Supplied information:
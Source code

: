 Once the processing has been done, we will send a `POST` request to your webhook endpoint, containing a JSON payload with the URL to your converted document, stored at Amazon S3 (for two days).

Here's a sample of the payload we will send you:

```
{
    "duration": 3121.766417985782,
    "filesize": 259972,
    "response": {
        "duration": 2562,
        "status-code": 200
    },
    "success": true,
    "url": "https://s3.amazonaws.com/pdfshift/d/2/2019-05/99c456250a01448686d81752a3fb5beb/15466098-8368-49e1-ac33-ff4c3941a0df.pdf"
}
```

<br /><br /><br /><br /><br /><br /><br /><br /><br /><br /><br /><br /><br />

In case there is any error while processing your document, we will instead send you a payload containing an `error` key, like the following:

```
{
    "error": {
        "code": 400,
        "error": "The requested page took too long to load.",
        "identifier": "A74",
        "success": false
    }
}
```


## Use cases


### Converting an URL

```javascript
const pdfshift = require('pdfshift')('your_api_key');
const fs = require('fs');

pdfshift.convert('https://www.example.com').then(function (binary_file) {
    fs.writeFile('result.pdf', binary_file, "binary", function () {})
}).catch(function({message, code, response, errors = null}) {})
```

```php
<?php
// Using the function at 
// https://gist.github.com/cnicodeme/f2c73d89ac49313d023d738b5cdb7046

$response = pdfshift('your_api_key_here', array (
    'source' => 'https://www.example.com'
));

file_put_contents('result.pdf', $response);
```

...

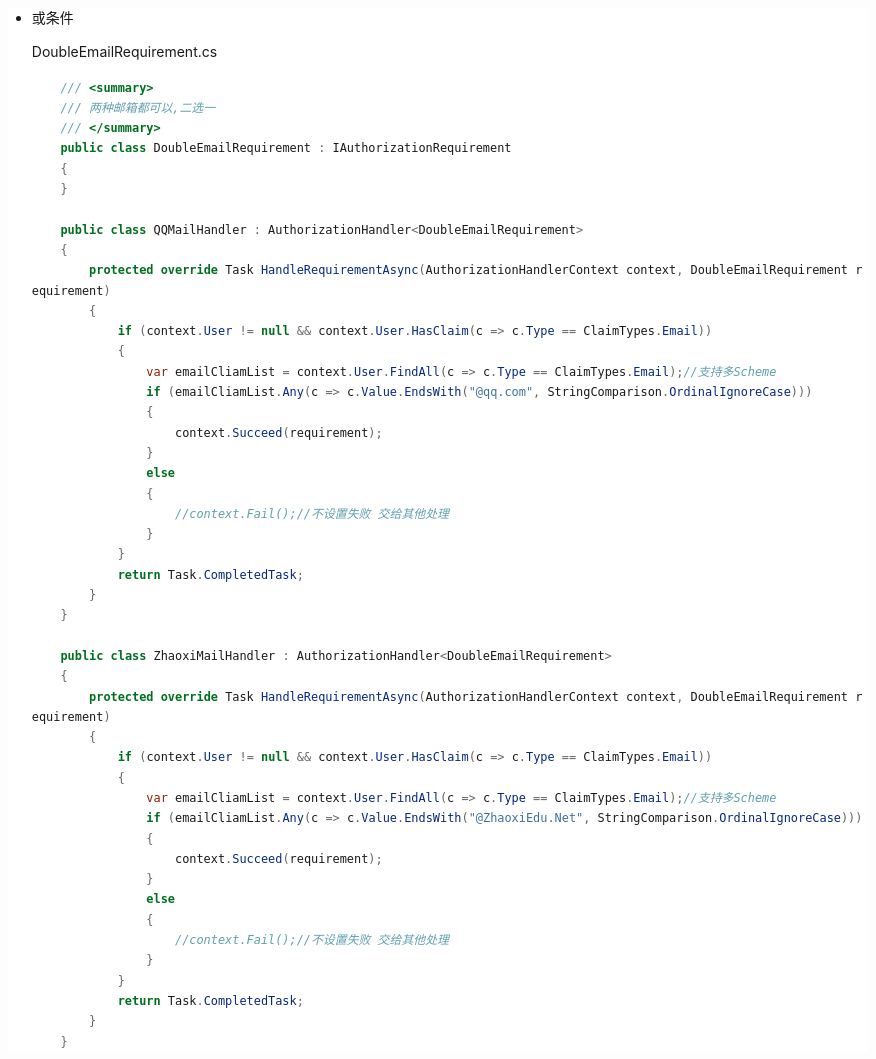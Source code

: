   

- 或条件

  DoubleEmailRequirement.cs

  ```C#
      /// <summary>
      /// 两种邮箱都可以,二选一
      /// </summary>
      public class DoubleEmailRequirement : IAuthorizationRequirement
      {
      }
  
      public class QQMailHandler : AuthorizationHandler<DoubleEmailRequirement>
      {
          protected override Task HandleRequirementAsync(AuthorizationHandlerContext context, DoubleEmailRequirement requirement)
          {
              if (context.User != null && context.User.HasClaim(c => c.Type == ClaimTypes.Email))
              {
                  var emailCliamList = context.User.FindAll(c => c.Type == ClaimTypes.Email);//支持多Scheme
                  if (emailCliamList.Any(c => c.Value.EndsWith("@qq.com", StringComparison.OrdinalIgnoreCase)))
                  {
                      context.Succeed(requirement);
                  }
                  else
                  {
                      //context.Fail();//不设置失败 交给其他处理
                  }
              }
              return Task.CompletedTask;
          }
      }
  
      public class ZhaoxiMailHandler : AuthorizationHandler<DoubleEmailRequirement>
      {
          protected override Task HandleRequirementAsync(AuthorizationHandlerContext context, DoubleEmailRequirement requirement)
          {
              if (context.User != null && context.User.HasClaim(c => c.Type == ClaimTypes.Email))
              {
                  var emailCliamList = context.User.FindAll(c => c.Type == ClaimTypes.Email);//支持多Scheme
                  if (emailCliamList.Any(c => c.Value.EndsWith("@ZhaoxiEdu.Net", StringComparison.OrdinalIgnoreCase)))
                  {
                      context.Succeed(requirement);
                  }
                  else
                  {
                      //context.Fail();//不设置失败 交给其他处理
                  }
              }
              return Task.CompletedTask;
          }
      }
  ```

What to do: Provide only the number of lines from the material above that include the word "payload".

Problem solution: 3